▶ Task description: Transcribe the data exactly.

▶ Stored data:

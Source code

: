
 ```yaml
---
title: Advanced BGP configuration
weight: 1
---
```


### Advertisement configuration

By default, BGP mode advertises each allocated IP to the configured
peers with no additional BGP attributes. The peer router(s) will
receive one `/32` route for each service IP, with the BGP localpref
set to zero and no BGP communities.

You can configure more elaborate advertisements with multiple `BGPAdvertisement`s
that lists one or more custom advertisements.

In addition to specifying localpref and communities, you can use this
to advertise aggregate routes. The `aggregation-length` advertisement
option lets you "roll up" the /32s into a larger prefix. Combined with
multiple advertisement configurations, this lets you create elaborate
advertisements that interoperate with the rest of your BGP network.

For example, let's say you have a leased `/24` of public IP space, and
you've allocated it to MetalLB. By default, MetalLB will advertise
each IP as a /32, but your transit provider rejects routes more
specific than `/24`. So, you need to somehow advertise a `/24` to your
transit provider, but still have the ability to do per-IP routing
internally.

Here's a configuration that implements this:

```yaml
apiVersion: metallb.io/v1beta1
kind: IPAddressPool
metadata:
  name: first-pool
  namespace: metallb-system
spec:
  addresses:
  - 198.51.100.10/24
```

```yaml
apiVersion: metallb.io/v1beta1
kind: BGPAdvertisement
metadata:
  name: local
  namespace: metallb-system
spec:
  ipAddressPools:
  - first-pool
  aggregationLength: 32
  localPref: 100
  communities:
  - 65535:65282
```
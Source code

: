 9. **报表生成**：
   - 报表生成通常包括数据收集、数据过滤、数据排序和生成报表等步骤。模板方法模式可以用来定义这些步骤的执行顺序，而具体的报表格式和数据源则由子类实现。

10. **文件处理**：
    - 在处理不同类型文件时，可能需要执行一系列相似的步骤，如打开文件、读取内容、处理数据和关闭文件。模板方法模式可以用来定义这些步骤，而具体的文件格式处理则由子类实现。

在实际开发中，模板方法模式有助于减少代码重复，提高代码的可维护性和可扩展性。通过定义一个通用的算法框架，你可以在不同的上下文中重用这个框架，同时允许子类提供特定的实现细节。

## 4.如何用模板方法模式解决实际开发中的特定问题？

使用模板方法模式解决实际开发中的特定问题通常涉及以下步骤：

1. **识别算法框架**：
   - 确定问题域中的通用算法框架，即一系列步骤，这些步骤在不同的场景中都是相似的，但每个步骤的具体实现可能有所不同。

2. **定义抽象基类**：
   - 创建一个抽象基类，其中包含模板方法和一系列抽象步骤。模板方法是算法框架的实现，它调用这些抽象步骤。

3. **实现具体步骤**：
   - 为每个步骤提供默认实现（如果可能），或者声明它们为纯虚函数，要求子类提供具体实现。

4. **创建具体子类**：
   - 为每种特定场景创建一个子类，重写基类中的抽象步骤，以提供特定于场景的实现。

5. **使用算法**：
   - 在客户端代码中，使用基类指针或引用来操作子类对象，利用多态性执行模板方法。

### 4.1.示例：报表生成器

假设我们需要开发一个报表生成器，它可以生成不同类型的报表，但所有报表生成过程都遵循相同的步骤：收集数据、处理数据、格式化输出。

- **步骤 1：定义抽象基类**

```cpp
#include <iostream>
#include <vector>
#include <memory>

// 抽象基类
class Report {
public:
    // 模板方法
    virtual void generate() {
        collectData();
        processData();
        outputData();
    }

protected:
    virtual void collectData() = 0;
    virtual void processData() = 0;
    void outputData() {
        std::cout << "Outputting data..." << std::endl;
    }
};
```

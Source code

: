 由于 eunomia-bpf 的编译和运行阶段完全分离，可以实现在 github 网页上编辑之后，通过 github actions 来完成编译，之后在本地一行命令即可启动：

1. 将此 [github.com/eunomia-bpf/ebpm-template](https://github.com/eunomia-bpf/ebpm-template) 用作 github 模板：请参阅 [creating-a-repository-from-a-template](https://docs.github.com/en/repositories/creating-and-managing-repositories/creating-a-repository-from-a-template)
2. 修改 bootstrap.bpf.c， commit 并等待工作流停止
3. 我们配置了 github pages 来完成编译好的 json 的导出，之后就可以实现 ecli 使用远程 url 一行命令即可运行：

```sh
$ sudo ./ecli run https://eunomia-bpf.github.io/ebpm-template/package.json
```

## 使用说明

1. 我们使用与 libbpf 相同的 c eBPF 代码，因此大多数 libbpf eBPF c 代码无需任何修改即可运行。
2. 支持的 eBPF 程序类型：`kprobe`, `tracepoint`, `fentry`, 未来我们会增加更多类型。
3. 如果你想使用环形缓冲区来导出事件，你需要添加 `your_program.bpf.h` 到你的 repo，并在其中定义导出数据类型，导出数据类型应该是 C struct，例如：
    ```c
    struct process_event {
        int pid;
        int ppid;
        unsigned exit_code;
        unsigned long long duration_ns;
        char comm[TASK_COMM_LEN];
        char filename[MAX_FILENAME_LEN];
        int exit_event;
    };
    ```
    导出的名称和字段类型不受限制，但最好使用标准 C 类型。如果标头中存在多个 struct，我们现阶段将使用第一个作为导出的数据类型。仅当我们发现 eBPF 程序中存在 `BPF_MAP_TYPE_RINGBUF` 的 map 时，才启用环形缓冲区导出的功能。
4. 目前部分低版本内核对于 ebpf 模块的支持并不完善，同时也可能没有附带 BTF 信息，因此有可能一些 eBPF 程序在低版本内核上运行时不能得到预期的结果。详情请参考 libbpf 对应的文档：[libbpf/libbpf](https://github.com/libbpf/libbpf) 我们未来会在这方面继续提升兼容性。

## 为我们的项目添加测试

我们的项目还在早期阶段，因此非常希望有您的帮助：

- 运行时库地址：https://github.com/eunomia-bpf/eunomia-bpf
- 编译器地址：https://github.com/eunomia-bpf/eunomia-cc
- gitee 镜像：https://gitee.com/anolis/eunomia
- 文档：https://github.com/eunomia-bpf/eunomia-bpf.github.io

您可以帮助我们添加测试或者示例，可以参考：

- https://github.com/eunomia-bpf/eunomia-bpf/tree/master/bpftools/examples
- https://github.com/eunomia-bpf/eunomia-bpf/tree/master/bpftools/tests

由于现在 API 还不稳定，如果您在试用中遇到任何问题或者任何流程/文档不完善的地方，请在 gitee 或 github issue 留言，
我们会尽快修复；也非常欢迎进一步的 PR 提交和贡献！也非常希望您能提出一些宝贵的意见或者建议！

▶ Written response:
Source code

:
 ```yaml
---
title: Advanced BGP configuration
weight: 1
---
```


### Advertisement configuration

By default, BGP mode advertises each allocated IP to the configured
peers with no additional BGP attributes. The peer router(s) will
receive one `/32` route for each service IP, with the BGP localpref
set to zero and no BGP communities.

You can configure more elaborate advertisements with multiple `BGPAdvertisement`s
that lists one or more custom advertisements.

In addition to specifying localpref and communities, you can use this
to advertise aggregate routes. The `aggregation-length` advertisement
option lets you "roll up" the /32s into a larger prefix. Combined with
multiple advertisement configurations, this lets you create elaborate
advertisements that interoperate with the rest of your BGP network.

For example, let's say you have a leased `/24` of public IP space, and
you've allocated it to MetalLB. By default, MetalLB will advertise
each IP as a /32, but your transit provider rejects routes more
specific than `/24`. So, you need to somehow advertise a `/24` to your
transit provider, but still have the ability to do per-IP routing
internally.

Here's a configuration that implements this:

```yaml
apiVersion: metallb.io/v1beta1
kind: IPAddressPool
metadata:
  name: first-pool
  namespace: metallb-system
spec:
  addresses:
  - 198.51.100.10/24
```

```yaml
apiVersion: metallb.io/v1beta1
kind: BGPAdvertisement
metadata:
  name: local
  namespace: metallb-system
spec:
  ipAddressPools:
  - first-pool
  aggregationLength: 32
  localPref: 100
  communities:
  - 65535:65282
```
Source code

: 9. **报表生成**：
   - 报表生成通常包括数据收集、数据过滤、数据排序和生成报表等步骤。模板方法模式可以用来定义这些步骤的执行顺序，而具体的报表格式和数据源则由子类实现。

10. **文件处理**：
    - 在处理不同类型文件时，可能需要执行一系列相似的步骤，如打开文件、读取内容、处理数据和关闭文件。模板方法模式可以用来定义这些步骤，而具体的文件格式处理则由子类实现。

在实际开发中，模板方法模式有助于减少代码重复，提高代码的可维护性和可扩展性。通过定义一个通用的算法框架，你可以在不同的上下文中重用这个框架，同时允许子类提供特定的实现细节。

## 4.如何用模板方法模式解决实际开发中的特定问题？

使用模板方法模式解决实际开发中的特定问题通常涉及以下步骤：

1. **识别算法框架**：
   - 确定问题域中的通用算法框架，即一系列步骤，这些步骤在不同的场景中都是相似的，但每个步骤的具体实现可能有所不同。

2. **定义抽象基类**：
   - 创建一个抽象基类，其中包含模板方法和一系列抽象步骤。模板方法是算法框架的实现，它调用这些抽象步骤。

3. **实现具体步骤**：
   - 为每个步骤提供默认实现（如果可能），或者声明它们为纯虚函数，要求子类提供具体实现。

4. **创建具体子类**：
   - 为每种特定场景创建一个子类，重写基类中的抽象步骤，以提供特定于场景的实现。

5. **使用算法**：
   - 在客户端代码中，使用基类指针或引用来操作子类对象，利用多态性执行模板方法。

### 4.1.示例：报表生成器

假设我们需要开发一个报表生成器，它可以生成不同类型的报表，但所有报表生成过程都遵循相同的步骤：收集数据、处理数据、格式化输出。

- **步骤 1：定义抽象基类**

```cpp
#include <iostream>
#include <vector>
#include <memory>

// 抽象基类
class Report {
public:
    // 模板方法
    virtual void generate() {
        collectData();
        processData();
        outputData();
    }

protected:
    virtual void collectData() = 0;
    virtual void processData() = 0;
    void outputData() {
        std::cout << "Outputting data..." << std::endl;
    }
};
```

Source code

: 由于 eunomia-bpf 的编译和运行阶段完全分离，可以实现在 github 网页上编辑之后，通过 github actions 来完成编译，之后在本地一行命令即可启动：

1. 将此 [github.com/eunomia-bpf/ebpm-template](https://github.com/eunomia-bpf/ebpm-template) 用作 github 模板：请参阅 [creating-a-repository-from-a-template](https://docs.github.com/en/repositories/creating-and-managing-repositories/creating-a-repository-from-a-template)
2. 修改 bootstrap.bpf.c， commit 并等待工作流停止
3. 我们配置了 github pages 来完成编译好的 json 的导出，之后就可以实现 ecli 使用远程 url 一行命令即可运行：

```sh
$ sudo ./ecli run https://eunomia-bpf.github.io/ebpm-template/package.json
```

## 使用说明

1. 我们使用与 libbpf 相同的 c eBPF 代码，因此大多数 libbpf eBPF c 代码无需任何修改即可运行。
2. 支持的 eBPF 程序类型：`kprobe`, `tracepoint`, `fentry`, 未来我们会增加更多类型。
3. 如果你想使用环形缓冲区来导出事件，你需要添加 `your_program.bpf.h` 到你的 repo，并在其中定义导出数据类型，导出数据类型应该是 C struct，例如：
    ```c
    struct process_event {
        int pid;
        int ppid;
        unsigned exit_code;
        unsigned long long duration_ns;
        char comm[TASK_COMM_LEN];
        char filename[MAX_FILENAME_LEN];
        int exit_event;
    };
    ```
    导出的名称和字段类型不受限制，但最好使用标准 C 类型。如果标头中存在多个 struct，我们现阶段将使用第一个作为导出的数据类型。仅当我们发现 eBPF 程序中存在 `BPF_MAP_TYPE_RINGBUF` 的 map 时，才启用环形缓冲区导出的功能。
4. 目前部分低版本内核对于 ebpf 模块的支持并不完善，同时也可能没有附带 BTF 信息，因此有可能一些 eBPF 程序在低版本内核上运行时不能得到预期的结果。详情请参考 libbpf 对应的文档：[libbpf/libbpf](https://github.com/libbpf/libbpf) 我们未来会在这方面继续提升兼容性。

## 为我们的项目添加测试

我们的项目还在早期阶段，因此非常希望有您的帮助：

- 运行时库地址：https://github.com/eunomia-bpf/eunomia-bpf
- 编译器地址：https://github.com/eunomia-bpf/eunomia-cc
- gitee 镜像：https://gitee.com/anolis/eunomia
- 文档：https://github.com/eunomia-bpf/eunomia-bpf.github.io

您可以帮助我们添加测试或者示例，可以参考：

- https://github.com/eunomia-bpf/eunomia-bpf/tree/master/bpftools/examples
- https://github.com/eunomia-bpf/eunomia-bpf/tree/master/bpftools/tests

由于现在 API 还不稳定，如果您在试用中遇到任何问题或者任何流程/文档不完善的地方，请在 gitee 或 github issue 留言，
我们会尽快修复；也非常欢迎进一步的 PR 提交和贡献！也非常希望您能提出一些宝贵的意见或者建议！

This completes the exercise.